Transcribe every entry that follows, word for word, and omit the images.

-----

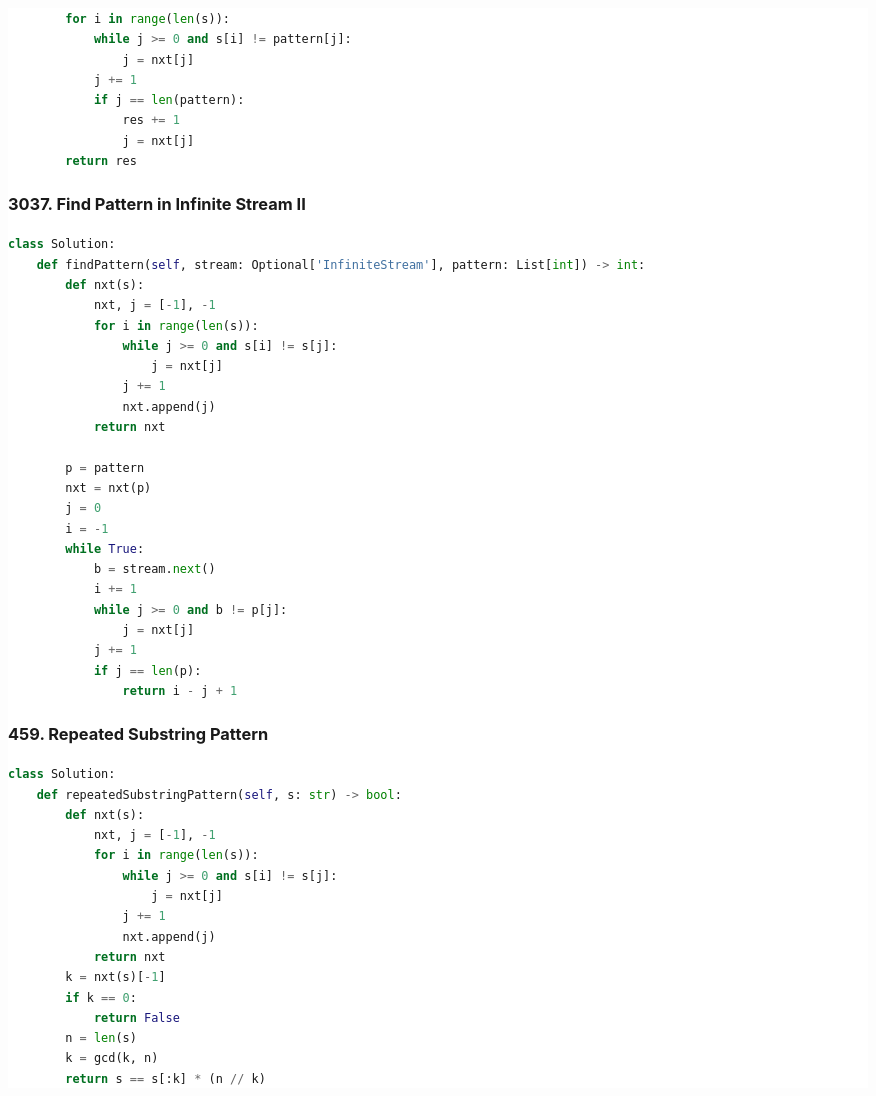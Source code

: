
 ```python
        for i in range(len(s)):
            while j >= 0 and s[i] != pattern[j]:
                j = nxt[j]
            j += 1
            if j == len(pattern):
                res += 1
                j = nxt[j]
        return res
```

### 3037. Find Pattern in Infinite Stream II

```python
class Solution:
    def findPattern(self, stream: Optional['InfiniteStream'], pattern: List[int]) -> int:
        def nxt(s):
            nxt, j = [-1], -1
            for i in range(len(s)):
                while j >= 0 and s[i] != s[j]:
                    j = nxt[j]
                j += 1
                nxt.append(j)
            return nxt 

        p = pattern
        nxt = nxt(p)
        j = 0
        i = -1
        while True:
            b = stream.next()
            i += 1
            while j >= 0 and b != p[j]:
                j = nxt[j]
            j += 1
            if j == len(p):
                return i - j + 1
```


### 459. Repeated Substring Pattern

```python
class Solution:
    def repeatedSubstringPattern(self, s: str) -> bool:
        def nxt(s):
            nxt, j = [-1], -1
            for i in range(len(s)):
                while j >= 0 and s[i] != s[j]:
                    j = nxt[j]
                j += 1
                nxt.append(j)
            return nxt
        k = nxt(s)[-1]
        if k == 0:
            return False
        n = len(s)
        k = gcd(k, n)
        return s == s[:k] * (n // k)
```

-----

> _Response_
Source code

:
 ```python
        for i in range(len(s)):
            while j >= 0 and s[i] != pattern[j]:
                j = nxt[j]
            j += 1
            if j == len(pattern):
                res += 1
                j = nxt[j]
        return res
```

### 3037. Find Pattern in Infinite Stream II

```python
class Solution:
    def findPattern(self, stream: Optional['InfiniteStream'], pattern: List[int]) -> int:
        def nxt(s):
            nxt, j = [-1], -1
            for i in range(len(s)):
                while j >= 0 and s[i] != s[j]:
                    j = nxt[j]
                j += 1
                nxt.append(j)
            return nxt 

        p = pattern
        nxt = nxt(p)
        j = 0
        i = -1
        while True:
            b = stream.next()
            i += 1
            while j >= 0 and b != p[j]:
                j = nxt[j]
            j += 1
            if j == len(p):
                return i - j + 1
```


### 459. Repeated Substring Pattern

```python
class Solution:
    def repeatedSubstringPattern(self, s: str) -> bool:
        def nxt(s):
            nxt, j = [-1], -1
            for i in range(len(s)):
                while j >= 0 and s[i] != s[j]:
                    j = nxt[j]
                j += 1
                nxt.append(j)
            return nxt
        k = nxt(s)[-1]
        if k == 0:
            return False
        n = len(s)
        k = gcd(k, n)
        return s == s[:k] * (n // k)
```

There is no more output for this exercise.